Sur la toile (facebook, twitter, etc..) chacun y va de son commentaire.  Les déceptions sont partagées, relayées, mais pas que, les « solutions » le sont également.

Parmi les candidats au baccalauréat 2022, nombreux sont ceux qui sont à leur 2ème ou 3ème tentative. « Il faut vite tourner la page, et chercher une solution, parfois à la sauvette, pour la rentrée qui arrive à grand pas », voilà la pensée commune qui se dégage.
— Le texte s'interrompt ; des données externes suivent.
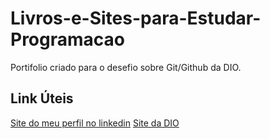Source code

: # Livros-e-Sites-para-Estudar-Programacao

Portifolio criado para o desefio sobre Git/Github da DIO.
## Link Úteis
[Site do meu perfil no linkedin](https://www.linkedin.com/in/maur%C3%ADcio-melo-3016a1211/)
[Site da DIO](https://www.dio.me/)
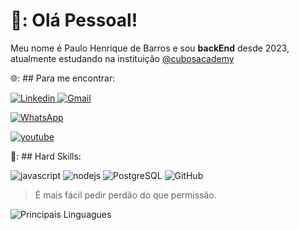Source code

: 

# 🚀: Olá Pessoal!

Meu nome é Paulo Henrique de Barros e sou **backEnd** desde 2023, atualmente estudando na instituição [@cubosacademy](http://cubos.academy/)

🌐: ## Para me encontrar: 

[![Linkedin](https://img.shields.io/badge/Linkedin-0077b5?style=for-the-badge&logo=Linkedin&logoColor=white)    ](https://www.linkedin.com/in/paulo-barros-3bb732270/DF0174) 
[![Gmail](https://img.shields.io/badge/Gmail-ff0000?style=for-the-badge&logo=gmail&logoColor=white)](mailto:barrosp3335@gmail.com)

[![WhatsApp](https://img.shields.io/badge/WhatsApp-25D366?style=for-the-badge&logo=whatsapp&logoColor=white)](81988411295)

[![youtube](https://img.shields.io/badge/youtube-ff0000?style=for-the-badge&logo=youtube&logColor=white)](https://www.youtube.com/watch?v=hIvLWMhdWdY&list=PL0m_zkvImj28D7RP8Tb-xqYMDqorIczkx&index=14)


🚨: ## Hard Skills:     

![javascript](https://img.shields.io/badge/javascript-323330?style=for-the-badge&logo=javascript&logoColor=f7df1e)
![nodejs](https://img.shields.io/badge/Node%20js-339933?style=for-the-badge&logo=nodedotjs&logoColor=f7df1e)
![PostgreSQL](https://img.shields.io/badge/PostgreSQL-316192?style=for-the-badge&logo=postgresql&logoColor=white)
![GitHub](https://img.shields.io/badge/GitHub-100000?style=for-the-badge&logo=github&logoColor=white)


> É mais fácil pedir perdão do que permissão.


![Principais Linguagues](https://github-readme-stats.vercel.app/api/top-langs/?username=PauloBarros3335&theme=tokyonight&custom_title=Pricipais%20%Linguagues)

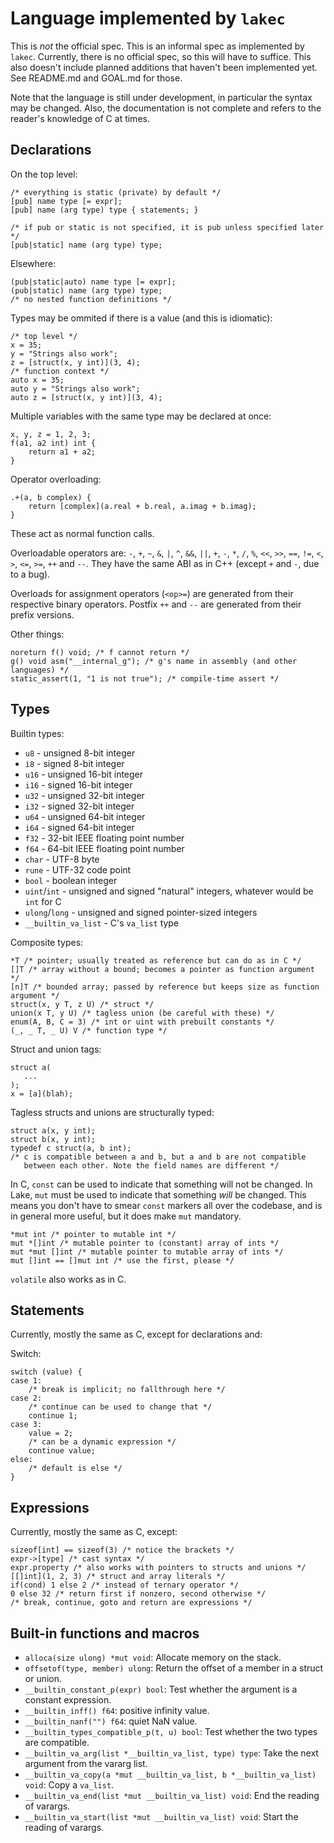 # Language implemented by `lakec`

This is *not* the official spec. This is an informal spec as implemented
by `lakec`. Currently, there is no official spec, so this will have to
suffice. This also doesn't include planned additions that haven't been
implemented yet. See README.md and GOAL.md for those.

Note that the language is still under development, in particular the
syntax may be changed. Also, the documentation is not complete and refers
to the reader's knowledge of C at times.

## Declarations

On the top level:

    /* everything is static (private) by default */
    [pub] name type [= expr];
    [pub] name (arg type) type { statements; }

    /* if pub or static is not specified, it is pub unless specified later */
    [pub|static] name (arg type) type;

Elsewhere:

    (pub|static|auto) name type [= expr];
    (pub|static) name (arg type) type;
    /* no nested function definitions */

Types may be ommited if there is a value (and this is idiomatic):

    /* top level */
    x = 35;
    y = "Strings also work";
    z = [struct(x, y int)](3, 4);
    /* function context */
    auto x = 35;
    auto y = "Strings also work";
    auto z = [struct(x, y int)](3, 4);

Multiple variables with the same type may be declared at once:

    x, y, z = 1, 2, 3;
    f(a1, a2 int) int {
        return a1 + a2;
    }

Operator overloading:

    .+(a, b complex) {
        return [complex](a.real + b.real, a.imag + b.imag);
    }

These act as normal function calls.

Overloadable operators are: `-`, `+`, `~`, `&`, `|`, `^`, `&&`, `||`, `+`, `-`,
`*`, `/`, `%`, `<<`, `>>`, `==`, `!=`, `<`, `>`, `<=`, `>=`, `++` and `--`.
They have the same ABI as in C++ (except `+` and `-`, due to a bug).

Overloads for assignment operators (`<op>=`) are generated from their
respective binary operators. Postfix `++` and `--` are generated from
their prefix versions.

Other things:

    noreturn f() void; /* f cannot return */
    g() void asm("__internal_g"); /* g's name in assembly (and other languages) */
    static_assert(1, "1 is not true"); /* compile-time assert */

## Types

Builtin types:

- `u8` - unsigned 8-bit integer
- `i8` - signed 8-bit integer
- `u16` - unsigned 16-bit integer
- `i16` - signed 16-bit integer
- `u32` - unsigned 32-bit integer
- `i32` - signed 32-bit integer
- `u64` - unsigned 64-bit integer
- `i64` - signed 64-bit integer
- `f32` - 32-bit IEEE floating point number
- `f64` - 64-bit IEEE floating point number
- `char` - UTF-8 byte
- `rune` - UTF-32 code point
- `bool` - boolean integer
- `uint`/`int` - unsigned and signed "natural" integers, whatever would
  be `int` for C
- `ulong`/`long` - unsigned and signed pointer-sized integers
- `__builtin_va_list` - C's `va_list` type

Composite types:

    *T /* pointer; usually treated as reference but can do as in C */
    []T /* array without a bound; becomes a pointer as function argument */
    [n]T /* bounded array; passed by reference but keeps size as function argument */
    struct(x, y T, z U) /* struct */
    union(x T, y U) /* tagless union (be careful with these) */
    enum(A, B, C = 3) /* int or uint with prebuilt constants */
    (_, _ T, _ U) V /* function type */

Struct and union tags:

    struct a(
       ...
    );
    x = [a](blah);

Tagless structs and unions are structurally typed:

    struct a(x, y int);
    struct b(x, y int);
    typedef c struct(a, b int);
    /* c is compatible between a and b, but a and b are not compatible
       between each other. Note the field names are different */

In C, `const` can be used to indicate that something will not be changed.
In Lake, `mut` must be used to indicate that something *will* be changed.
This means you don't have to smear `const` markers all over the codebase,
and is in general more useful, but it does make `mut` mandatory.

    *mut int /* pointer to mutable int */
    mut *[]int /* mutable pointer to (constant) array of ints */
    mut *mut []int /* mutable pointer to mutable array of ints */
    mut []int == []mut int /* use the first, please */

`volatile` also works as in C.

## Statements

Currently, mostly the same as C, except for declarations and:

Switch:

    switch (value) {
    case 1:
        /* break is implicit; no fallthrough here */
    case 2:
        /* continue can be used to change that */
        continue 1;
    case 3:
        value = 2;
        /* can be a dynamic expression */
        continue value;
    else:
        /* default is else */
    }

## Expressions

Currently, mostly the same as C, except:

    sizeof[int] == sizeof(3) /* notice the brackets */
    expr->[type] /* cast syntax */
    expr.property /* also works with pointers to structs and unions */
    [[]int](1, 2, 3) /* struct and array literals */
    if(cond) 1 else 2 /* instead of ternary operator */
    0 else 32 /* return first if nonzero, second otherwise */
    /* break, continue, goto and return are expressions */

## Built-in functions and macros

- `alloca(size ulong) *mut void`: Allocate memory on the stack.
- `offsetof(type, member) ulong`: Return the offset of a member in a
  struct or union.
- `__builtin_constant_p(expr) bool`: Test whether the argument is a
  constant expression.
- `__builtin_inff() f64`: positive infinity value.
- `__builtin_nanf("") f64`: quiet NaN value.
- `__builtin_types_compatible_p(t, u) bool`: Test whether the two types
  are compatible.
- `__builtin_va_arg(list *__builtin_va_list, type) type`: Take the next
  argument from the vararg list.
- `__builtin_va_copy(a *mut __builtin_va_list, b *__builtin_va_list) void`:
  Copy a `va_list`.
- `__builtin_va_end(list *mut __builtin_va_list) void`: End the reading of
  varargs.
- `__builtin_va_start(list *mut __builtin_va_list) void`: Start the reading
  of varargs.

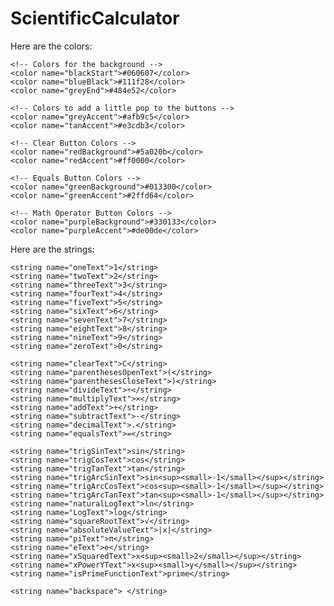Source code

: # ScientificCalculator

Here are the colors:

    <!-- Colors for the background -->
    <color name="blackStart">#060607</color>
    <color name="blueBlack">#111f28</color>
    <color name="greyEnd">#484e52</color>

    <!-- Colors to add a little pop to the buttons -->
    <color name="greyAccent">#afb9c5</color>
    <color name="tanAccent">#e3cdb3</color>

    <!-- Clear Button Colors -->
    <color name="redBackground">#5a020b</color>
    <color name="redAccent">#ff0000</color>

    <!-- Equals Button Colors -->
    <color name="greenBackground">#013300</color>
    <color name="greenAccent">#2ffd64</color>

    <!-- Math Operator Button Colors -->
    <color name="purpleBackground">#330133</color>
    <color name="purpleAccent">#de00de</color>

Here are the strings:

    <string name="oneText">1</string>
    <string name="twoText">2</string>
    <string name="threeText">3</string>
    <string name="fourText">4</string>
    <string name="fiveText">5</string>
    <string name="sixText">6</string>
    <string name="sevenText">7</string>
    <string name="eightText">8</string>
    <string name="nineText">9</string>
    <string name="zeroText">0</string>

    <string name="clearText">C</string>
    <string name="parenthesesOpenText">(</string>
    <string name="parenthesesCloseText">)</string>
    <string name="divideText">÷</string>
    <string name="multiplyText">×</string>
    <string name="addText">+</string>
    <string name="subtractText">-</string>
    <string name="decimalText">.</string>
    <string name="equalsText">=</string>

    <string name="trigSinText">sin</string>
    <string name="trigCosText">cos</string>
    <string name="trigTanText">tan</string>
    <string name="trigArcSinText">sin<sup><small>-1</small></sup></string>
    <string name="trigArcCosText">cos<sup><small>-1</small></sup></string>
    <string name="trigArcTanText">tan<sup><small>-1</small></sup></string>
    <string name="naturalLogText">ln</string>
    <string name="LogText">log</string>
    <string name="squareRootText">√</string>
    <string name="absoluteValueText">|x|</string>
    <string name="piText">π</string>
    <string name="eText">e</string>
    <string name="xSquaredText">x<sup><small>2</small></sup></string>
    <string name="xPowerYText">x<sup><small>y</small></sup></string>
    <string name="isPrimeFunctionText">prime</string>

    <string name="backspace"> </string>
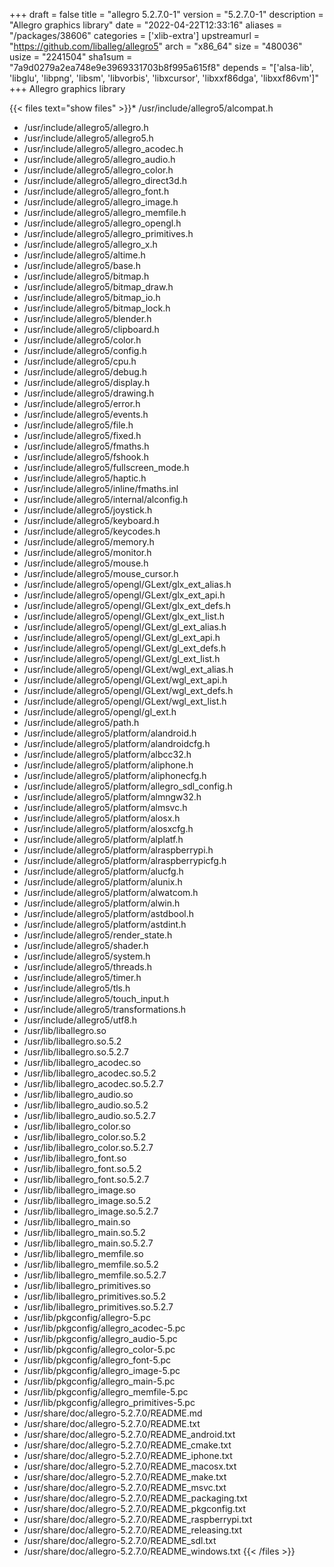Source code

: +++
draft = false
title = "allegro 5.2.7.0-1"
version = "5.2.7.0-1"
description = "Allegro graphics library"
date = "2022-04-22T12:33:16"
aliases = "/packages/38606"
categories = ['xlib-extra']
upstreamurl = "https://github.com/liballeg/allegro5"
arch = "x86_64"
size = "480036"
usize = "2241504"
sha1sum = "7a9d0279a2ea748e9e3969331703b8f995a615f8"
depends = "['alsa-lib', 'libglu', 'libpng', 'libsm', 'libvorbis', 'libxcursor', 'libxxf86dga', 'libxxf86vm']"
+++
Allegro graphics library

{{< files text="show files" >}}* /usr/include/allegro5/alcompat.h
* /usr/include/allegro5/allegro.h
* /usr/include/allegro5/allegro5.h
* /usr/include/allegro5/allegro_acodec.h
* /usr/include/allegro5/allegro_audio.h
* /usr/include/allegro5/allegro_color.h
* /usr/include/allegro5/allegro_direct3d.h
* /usr/include/allegro5/allegro_font.h
* /usr/include/allegro5/allegro_image.h
* /usr/include/allegro5/allegro_memfile.h
* /usr/include/allegro5/allegro_opengl.h
* /usr/include/allegro5/allegro_primitives.h
* /usr/include/allegro5/allegro_x.h
* /usr/include/allegro5/altime.h
* /usr/include/allegro5/base.h
* /usr/include/allegro5/bitmap.h
* /usr/include/allegro5/bitmap_draw.h
* /usr/include/allegro5/bitmap_io.h
* /usr/include/allegro5/bitmap_lock.h
* /usr/include/allegro5/blender.h
* /usr/include/allegro5/clipboard.h
* /usr/include/allegro5/color.h
* /usr/include/allegro5/config.h
* /usr/include/allegro5/cpu.h
* /usr/include/allegro5/debug.h
* /usr/include/allegro5/display.h
* /usr/include/allegro5/drawing.h
* /usr/include/allegro5/error.h
* /usr/include/allegro5/events.h
* /usr/include/allegro5/file.h
* /usr/include/allegro5/fixed.h
* /usr/include/allegro5/fmaths.h
* /usr/include/allegro5/fshook.h
* /usr/include/allegro5/fullscreen_mode.h
* /usr/include/allegro5/haptic.h
* /usr/include/allegro5/inline/fmaths.inl
* /usr/include/allegro5/internal/alconfig.h
* /usr/include/allegro5/joystick.h
* /usr/include/allegro5/keyboard.h
* /usr/include/allegro5/keycodes.h
* /usr/include/allegro5/memory.h
* /usr/include/allegro5/monitor.h
* /usr/include/allegro5/mouse.h
* /usr/include/allegro5/mouse_cursor.h
* /usr/include/allegro5/opengl/GLext/glx_ext_alias.h
* /usr/include/allegro5/opengl/GLext/glx_ext_api.h
* /usr/include/allegro5/opengl/GLext/glx_ext_defs.h
* /usr/include/allegro5/opengl/GLext/glx_ext_list.h
* /usr/include/allegro5/opengl/GLext/gl_ext_alias.h
* /usr/include/allegro5/opengl/GLext/gl_ext_api.h
* /usr/include/allegro5/opengl/GLext/gl_ext_defs.h
* /usr/include/allegro5/opengl/GLext/gl_ext_list.h
* /usr/include/allegro5/opengl/GLext/wgl_ext_alias.h
* /usr/include/allegro5/opengl/GLext/wgl_ext_api.h
* /usr/include/allegro5/opengl/GLext/wgl_ext_defs.h
* /usr/include/allegro5/opengl/GLext/wgl_ext_list.h
* /usr/include/allegro5/opengl/gl_ext.h
* /usr/include/allegro5/path.h
* /usr/include/allegro5/platform/alandroid.h
* /usr/include/allegro5/platform/alandroidcfg.h
* /usr/include/allegro5/platform/albcc32.h
* /usr/include/allegro5/platform/aliphone.h
* /usr/include/allegro5/platform/aliphonecfg.h
* /usr/include/allegro5/platform/allegro_sdl_config.h
* /usr/include/allegro5/platform/almngw32.h
* /usr/include/allegro5/platform/almsvc.h
* /usr/include/allegro5/platform/alosx.h
* /usr/include/allegro5/platform/alosxcfg.h
* /usr/include/allegro5/platform/alplatf.h
* /usr/include/allegro5/platform/alraspberrypi.h
* /usr/include/allegro5/platform/alraspberrypicfg.h
* /usr/include/allegro5/platform/alucfg.h
* /usr/include/allegro5/platform/alunix.h
* /usr/include/allegro5/platform/alwatcom.h
* /usr/include/allegro5/platform/alwin.h
* /usr/include/allegro5/platform/astdbool.h
* /usr/include/allegro5/platform/astdint.h
* /usr/include/allegro5/render_state.h
* /usr/include/allegro5/shader.h
* /usr/include/allegro5/system.h
* /usr/include/allegro5/threads.h
* /usr/include/allegro5/timer.h
* /usr/include/allegro5/tls.h
* /usr/include/allegro5/touch_input.h
* /usr/include/allegro5/transformations.h
* /usr/include/allegro5/utf8.h
* /usr/lib/liballegro.so
* /usr/lib/liballegro.so.5.2
* /usr/lib/liballegro.so.5.2.7
* /usr/lib/liballegro_acodec.so
* /usr/lib/liballegro_acodec.so.5.2
* /usr/lib/liballegro_acodec.so.5.2.7
* /usr/lib/liballegro_audio.so
* /usr/lib/liballegro_audio.so.5.2
* /usr/lib/liballegro_audio.so.5.2.7
* /usr/lib/liballegro_color.so
* /usr/lib/liballegro_color.so.5.2
* /usr/lib/liballegro_color.so.5.2.7
* /usr/lib/liballegro_font.so
* /usr/lib/liballegro_font.so.5.2
* /usr/lib/liballegro_font.so.5.2.7
* /usr/lib/liballegro_image.so
* /usr/lib/liballegro_image.so.5.2
* /usr/lib/liballegro_image.so.5.2.7
* /usr/lib/liballegro_main.so
* /usr/lib/liballegro_main.so.5.2
* /usr/lib/liballegro_main.so.5.2.7
* /usr/lib/liballegro_memfile.so
* /usr/lib/liballegro_memfile.so.5.2
* /usr/lib/liballegro_memfile.so.5.2.7
* /usr/lib/liballegro_primitives.so
* /usr/lib/liballegro_primitives.so.5.2
* /usr/lib/liballegro_primitives.so.5.2.7
* /usr/lib/pkgconfig/allegro-5.pc
* /usr/lib/pkgconfig/allegro_acodec-5.pc
* /usr/lib/pkgconfig/allegro_audio-5.pc
* /usr/lib/pkgconfig/allegro_color-5.pc
* /usr/lib/pkgconfig/allegro_font-5.pc
* /usr/lib/pkgconfig/allegro_image-5.pc
* /usr/lib/pkgconfig/allegro_main-5.pc
* /usr/lib/pkgconfig/allegro_memfile-5.pc
* /usr/lib/pkgconfig/allegro_primitives-5.pc
* /usr/share/doc/allegro-5.2.7.0/README.md
* /usr/share/doc/allegro-5.2.7.0/README.txt
* /usr/share/doc/allegro-5.2.7.0/README_android.txt
* /usr/share/doc/allegro-5.2.7.0/README_cmake.txt
* /usr/share/doc/allegro-5.2.7.0/README_iphone.txt
* /usr/share/doc/allegro-5.2.7.0/README_macosx.txt
* /usr/share/doc/allegro-5.2.7.0/README_make.txt
* /usr/share/doc/allegro-5.2.7.0/README_msvc.txt
* /usr/share/doc/allegro-5.2.7.0/README_packaging.txt
* /usr/share/doc/allegro-5.2.7.0/README_pkgconfig.txt
* /usr/share/doc/allegro-5.2.7.0/README_raspberrypi.txt
* /usr/share/doc/allegro-5.2.7.0/README_releasing.txt
* /usr/share/doc/allegro-5.2.7.0/README_sdl.txt
* /usr/share/doc/allegro-5.2.7.0/README_windows.txt
{{< /files >}}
 Parmi les solutions exposées sur la toile, la médaille d’or revient à la solution « choisir l’école professionnelle ». Si le choix de l’école professionnelle peut paraître comme la solution idéale, force est de reconnaître qu’elle cache une triste réalité : en Guinée, l’école professionnelle est perçue, par une bonne partie des citoyens comme une école de seconde chance. Le schéma est simple : « j’ai échoué au BAC/BEPC une seconde fois ou parfois même une première fois, je vais tenter l’école professionnelle ».

 Dans ce présent article, nous nous proposons une analyse critique de la solution « choisir l’école professionnelle après un échec ».

Cette analyse critique est construite autour de trois (3) idées principales: l’école professionnelle est une formation diplômante qui nécessite des prérequis au même titre que l’enseignement général (A), le choix systématique de l’école professionnelle après un ou plusieurs échecs, est une « fuite de responsabilités » (B), le choix d’une carrière professionnelle doit s’appuyer sur un projet d’études bien réfléchi et non sur des circonstances(C)

A- L’école professionnelle est une formation diplômante nécessitant des prérequis

Si PLATON disait « Que nul n’entre ici s’il n’est géomètre » nous pourrions soutenir « Que nul n’entre en école professionnelle s’il n’a pas un minimum de niveau ». L’école professionnelle n’est pas un dépotoir, encore moins une école « fourre-tout ».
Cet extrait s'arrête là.